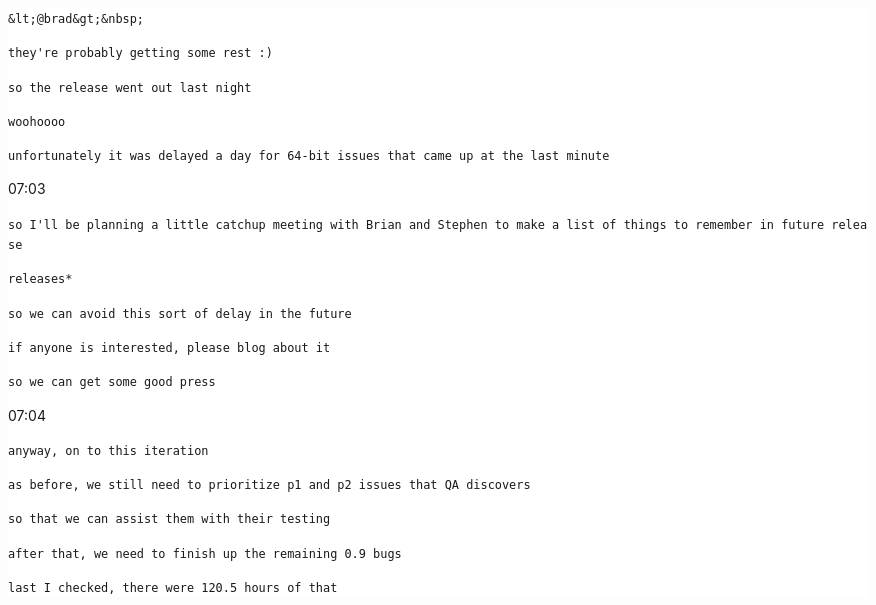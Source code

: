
 ``` nowiki
&lt;@brad&gt;&nbsp;
```

``` nowiki
they're probably getting some rest :)
```

``` nowiki
so the release went out last night
```

``` nowiki
woohoooo
```

``` nowiki
unfortunately it was delayed a day for 64-bit issues that came up at the last minute
```

07:03

``` nowiki
so I'll be planning a little catchup meeting with Brian and Stephen to make a list of things to remember in future release
```

``` nowiki
releases*
```

``` nowiki
so we can avoid this sort of delay in the future
```

``` nowiki
if anyone is interested, please blog about it
```

``` nowiki
so we can get some good press
```

07:04

``` nowiki
anyway, on to this iteration
```

``` nowiki
as before, we still need to prioritize p1 and p2 issues that QA discovers
```

``` nowiki
so that we can assist them with their testing
```

``` nowiki
after that, we need to finish up the remaining 0.9 bugs
```

``` nowiki
last I checked, there were 120.5 hours of that
```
_____
Identify the lines of the entries containing the string "this". Copy each such line.

so we can avoid this sort of delay in the future
anyway, on to this iteration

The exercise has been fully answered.